Mud fails to dampen ramblers’ mood

ON a beautiful sunny Sunday morning more than 30 members and guests from the Morpeth Footpaths Society met at the Plough Inn in the former mining village of Ellington.

The first part of the walk took us from the village to Blakemoor Farm at Cresswell. Because of the wet winter and recently-melted snow, the first part of the walk over fields was extremely muddy in parts and all of us reached Blakemoor Farm with ‘clarty’ boots and trousers.

We took a coffee break at the bird hide at Cresswell Pond. Several ‘twitchers’ were in the hide so most members stayed outside on the boardwalk or by the stone wall opposite the farm buildings rather than disturb the peace inside the hide.

Refreshed by tea and coffee, we then walked along the main road with the pond and its over-wintering birds on the left, before crossing the dunes to Cresswell beach.

The tide was out and the beach was being enjoyed, not just by our group, but by young families and dog walkers. As it was such a lovely day, we decided to have lunch on the beach, after which, we walked up the steps past the busy small shop selling refreshments and ice cream.

Across the road from the shop, behind the trees, we could see the 15th Century Pele Tower built by the Cresswell family. Pele towers are fortified houses and were built as a defence against the Border Reivers.

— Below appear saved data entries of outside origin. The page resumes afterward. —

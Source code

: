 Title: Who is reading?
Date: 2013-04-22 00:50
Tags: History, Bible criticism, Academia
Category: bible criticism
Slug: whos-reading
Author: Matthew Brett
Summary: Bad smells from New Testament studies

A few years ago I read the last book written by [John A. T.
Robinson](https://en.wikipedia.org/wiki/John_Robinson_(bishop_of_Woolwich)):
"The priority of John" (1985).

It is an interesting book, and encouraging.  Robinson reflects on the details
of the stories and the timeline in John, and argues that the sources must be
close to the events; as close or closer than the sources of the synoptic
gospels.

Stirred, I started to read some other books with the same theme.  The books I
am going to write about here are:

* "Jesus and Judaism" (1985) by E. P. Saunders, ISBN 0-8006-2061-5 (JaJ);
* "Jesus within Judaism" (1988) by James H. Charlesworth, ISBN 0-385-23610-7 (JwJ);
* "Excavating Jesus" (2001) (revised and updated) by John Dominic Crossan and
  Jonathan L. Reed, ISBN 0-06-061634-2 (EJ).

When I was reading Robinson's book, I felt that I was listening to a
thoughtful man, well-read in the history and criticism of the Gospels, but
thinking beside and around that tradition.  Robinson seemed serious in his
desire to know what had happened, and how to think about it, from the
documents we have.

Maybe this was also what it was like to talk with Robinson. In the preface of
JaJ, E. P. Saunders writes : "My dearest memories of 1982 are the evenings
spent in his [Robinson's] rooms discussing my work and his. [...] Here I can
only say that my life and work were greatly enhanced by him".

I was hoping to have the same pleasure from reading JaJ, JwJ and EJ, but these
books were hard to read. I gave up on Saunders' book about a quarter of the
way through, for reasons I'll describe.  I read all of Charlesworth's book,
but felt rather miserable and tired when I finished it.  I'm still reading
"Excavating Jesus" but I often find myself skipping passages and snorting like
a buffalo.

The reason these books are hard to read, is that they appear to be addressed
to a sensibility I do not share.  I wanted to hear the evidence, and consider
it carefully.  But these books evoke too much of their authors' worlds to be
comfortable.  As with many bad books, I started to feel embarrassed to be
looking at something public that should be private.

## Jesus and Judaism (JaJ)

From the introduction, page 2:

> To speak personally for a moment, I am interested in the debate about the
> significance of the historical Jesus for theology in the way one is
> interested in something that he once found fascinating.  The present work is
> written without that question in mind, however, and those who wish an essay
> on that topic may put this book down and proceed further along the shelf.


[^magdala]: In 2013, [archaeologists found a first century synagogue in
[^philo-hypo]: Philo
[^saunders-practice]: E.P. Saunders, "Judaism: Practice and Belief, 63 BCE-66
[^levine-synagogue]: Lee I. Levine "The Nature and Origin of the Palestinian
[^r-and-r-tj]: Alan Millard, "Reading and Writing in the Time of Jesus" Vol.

Fortified by lunch and ice cream, we then continued along the surprisingly busy main road, passing the caravan park and several tethered horses until we reached Cresswell Home Farm. Here we turned right and walked past the attractive stone buildings, including a handsome dovecot tower, which are crying out for renovation and conversion.

The return to Ellington was along a good track (no mud), past the Bewick Drift wind turbines after nearly three hours of walking, including stops.

• It could be a muddy affair at Morpeth Footpaths Society’s next outing.

Walkers will take on an 11-mile trail at Thrunton Woods on Sunday.

The route promises good views of the Cheviots, crags and heather, but it may be muddy, so gaiters and walking sticks are recommended.

The ramble will be led by Janice Morgan and is expected to take around five-and-a-half hours.

Participants should meet on the grass verge opposite a gateway before the car park at 10am.